Assignment – From the listing below, copy every line with the word "sample".

Materials provided –
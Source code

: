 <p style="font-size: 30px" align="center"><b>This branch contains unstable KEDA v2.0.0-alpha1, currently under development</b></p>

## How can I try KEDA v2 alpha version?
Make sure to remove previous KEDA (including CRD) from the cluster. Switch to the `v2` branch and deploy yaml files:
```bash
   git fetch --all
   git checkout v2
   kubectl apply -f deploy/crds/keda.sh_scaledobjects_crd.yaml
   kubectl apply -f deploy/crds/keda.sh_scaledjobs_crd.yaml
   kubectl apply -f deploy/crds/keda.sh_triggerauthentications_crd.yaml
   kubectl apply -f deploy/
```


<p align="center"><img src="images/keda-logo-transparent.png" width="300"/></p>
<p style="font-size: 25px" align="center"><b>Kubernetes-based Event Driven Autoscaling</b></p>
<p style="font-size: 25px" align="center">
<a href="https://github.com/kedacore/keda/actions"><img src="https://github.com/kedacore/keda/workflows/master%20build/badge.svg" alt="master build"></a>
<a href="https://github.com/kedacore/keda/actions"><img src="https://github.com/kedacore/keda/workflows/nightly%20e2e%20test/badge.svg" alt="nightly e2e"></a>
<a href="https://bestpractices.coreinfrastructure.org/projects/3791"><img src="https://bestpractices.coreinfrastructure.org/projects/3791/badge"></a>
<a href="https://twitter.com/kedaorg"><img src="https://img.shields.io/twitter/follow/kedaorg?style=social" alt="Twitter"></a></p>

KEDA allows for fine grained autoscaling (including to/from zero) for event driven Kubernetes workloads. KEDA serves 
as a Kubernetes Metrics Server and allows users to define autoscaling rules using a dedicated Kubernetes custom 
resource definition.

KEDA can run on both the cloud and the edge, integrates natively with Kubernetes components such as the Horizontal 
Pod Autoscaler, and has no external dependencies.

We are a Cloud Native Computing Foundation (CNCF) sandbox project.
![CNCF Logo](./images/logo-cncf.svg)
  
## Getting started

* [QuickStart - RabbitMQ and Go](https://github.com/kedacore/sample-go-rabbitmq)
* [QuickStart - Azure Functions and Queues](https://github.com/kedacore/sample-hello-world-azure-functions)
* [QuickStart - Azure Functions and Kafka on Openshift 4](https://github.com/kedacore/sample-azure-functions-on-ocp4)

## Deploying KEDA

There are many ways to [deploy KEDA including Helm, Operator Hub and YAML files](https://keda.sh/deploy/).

Exercise response –
* [QuickStart - RabbitMQ and Go](https://github.com/kedacore/sample-go-rabbitmq)
* [QuickStart - Azure Functions and Queues](https://github.com/kedacore/sample-hello-world-azure-functions)
* [QuickStart - Azure Functions and Kafka on Openshift 4](https://github.com/kedacore/sample-azure-functions-on-ocp4)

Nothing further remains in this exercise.